The groups are appealing a ruling by U.S. District Senior Judge Oliver Wanger in Fresno, Calif., that U.S. Fish and Wildlife Service to rewrite its rules governing the management of the imperiled delta smelt.
They allege that the water-delivery contracts -- based on a 2005 Biological Opinion that has been thrown out by a federal court -- violate the Endangered Species Act.
They are asking the appeals court to have the contracts renegotiated to reflect current science to safeguard the silver-colored fish, which is listed as threatened under the Endangered Species Act.

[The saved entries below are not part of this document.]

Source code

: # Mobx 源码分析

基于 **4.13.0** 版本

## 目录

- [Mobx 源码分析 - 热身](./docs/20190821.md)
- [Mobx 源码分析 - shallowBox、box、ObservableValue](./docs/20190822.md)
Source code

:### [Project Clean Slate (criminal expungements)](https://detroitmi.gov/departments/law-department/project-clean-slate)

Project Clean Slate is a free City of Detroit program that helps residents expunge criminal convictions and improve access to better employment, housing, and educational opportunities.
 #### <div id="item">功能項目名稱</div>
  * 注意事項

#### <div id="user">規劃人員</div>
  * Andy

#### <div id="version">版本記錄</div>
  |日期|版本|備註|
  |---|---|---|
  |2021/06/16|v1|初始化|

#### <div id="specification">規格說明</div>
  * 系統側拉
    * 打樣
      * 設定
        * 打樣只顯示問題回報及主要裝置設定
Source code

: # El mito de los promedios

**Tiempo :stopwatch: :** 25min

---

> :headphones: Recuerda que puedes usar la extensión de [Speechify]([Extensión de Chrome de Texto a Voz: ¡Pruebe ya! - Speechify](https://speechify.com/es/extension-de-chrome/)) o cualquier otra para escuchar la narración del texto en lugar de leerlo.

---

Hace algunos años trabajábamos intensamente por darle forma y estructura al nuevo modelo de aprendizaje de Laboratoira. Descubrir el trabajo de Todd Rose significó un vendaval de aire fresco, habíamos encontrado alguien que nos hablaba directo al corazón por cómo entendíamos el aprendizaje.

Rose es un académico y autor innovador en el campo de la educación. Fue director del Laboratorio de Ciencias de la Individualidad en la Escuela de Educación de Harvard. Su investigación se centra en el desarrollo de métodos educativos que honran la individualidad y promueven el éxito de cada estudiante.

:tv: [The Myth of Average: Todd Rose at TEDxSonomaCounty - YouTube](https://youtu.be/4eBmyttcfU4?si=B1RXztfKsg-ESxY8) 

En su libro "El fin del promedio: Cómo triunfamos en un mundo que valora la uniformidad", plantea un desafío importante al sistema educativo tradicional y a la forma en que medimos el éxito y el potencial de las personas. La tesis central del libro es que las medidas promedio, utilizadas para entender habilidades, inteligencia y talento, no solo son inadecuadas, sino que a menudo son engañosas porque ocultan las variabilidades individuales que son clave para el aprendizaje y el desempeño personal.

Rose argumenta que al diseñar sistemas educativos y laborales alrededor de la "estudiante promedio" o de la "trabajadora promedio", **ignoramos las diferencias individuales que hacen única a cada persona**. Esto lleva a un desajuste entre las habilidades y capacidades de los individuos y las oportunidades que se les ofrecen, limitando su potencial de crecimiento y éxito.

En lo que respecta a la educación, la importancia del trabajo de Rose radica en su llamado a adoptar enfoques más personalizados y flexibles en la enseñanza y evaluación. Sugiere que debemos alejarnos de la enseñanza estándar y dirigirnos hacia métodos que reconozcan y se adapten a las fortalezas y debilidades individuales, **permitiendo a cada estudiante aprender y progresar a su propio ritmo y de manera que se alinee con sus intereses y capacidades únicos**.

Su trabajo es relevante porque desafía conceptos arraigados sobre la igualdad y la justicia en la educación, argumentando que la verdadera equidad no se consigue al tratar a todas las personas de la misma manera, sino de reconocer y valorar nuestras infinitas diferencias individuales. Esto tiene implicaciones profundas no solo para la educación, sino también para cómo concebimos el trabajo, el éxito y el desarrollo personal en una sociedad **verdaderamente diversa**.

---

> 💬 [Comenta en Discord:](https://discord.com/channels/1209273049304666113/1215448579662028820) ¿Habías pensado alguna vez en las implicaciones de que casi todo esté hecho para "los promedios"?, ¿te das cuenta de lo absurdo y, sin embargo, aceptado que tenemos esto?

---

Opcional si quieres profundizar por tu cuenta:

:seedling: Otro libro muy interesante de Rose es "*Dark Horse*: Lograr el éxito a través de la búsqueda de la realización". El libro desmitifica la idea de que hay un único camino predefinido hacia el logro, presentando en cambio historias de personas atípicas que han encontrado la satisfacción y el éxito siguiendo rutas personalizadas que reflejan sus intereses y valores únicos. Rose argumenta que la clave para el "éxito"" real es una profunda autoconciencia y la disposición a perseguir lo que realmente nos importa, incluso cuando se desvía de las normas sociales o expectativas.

"These water contracts must be revised to reflect a reasonable level of water diversions, require sensible conservation measures, and protect the collapsing Delta if we are going to fix California's broken water system and restore healthy fish populations," said Kate Poole, lead attorney at the Natural Resources Defense Council.
The water contracts would go to farmers in the Sacramento Valley.
Under some of the agreements, they would be allowed to continue diverting more than 2.2 million acre-feet of water annually, while other contracts being challenged allow the diversion of over 300,000 acre-feet of water from the Delta to San Joaquin Valley growers for the next 25 years.
"We're talking about agreements that hand over California's real wealth, its water, for decades to some growers watering desert soils full of toxic minerals for a fraction of the real value of that water, all at taxpayer and urban water users' expense," said Earthjustice Attorney Trent Orr. "These contracts would be locked in for 25 years, and many for 40 years."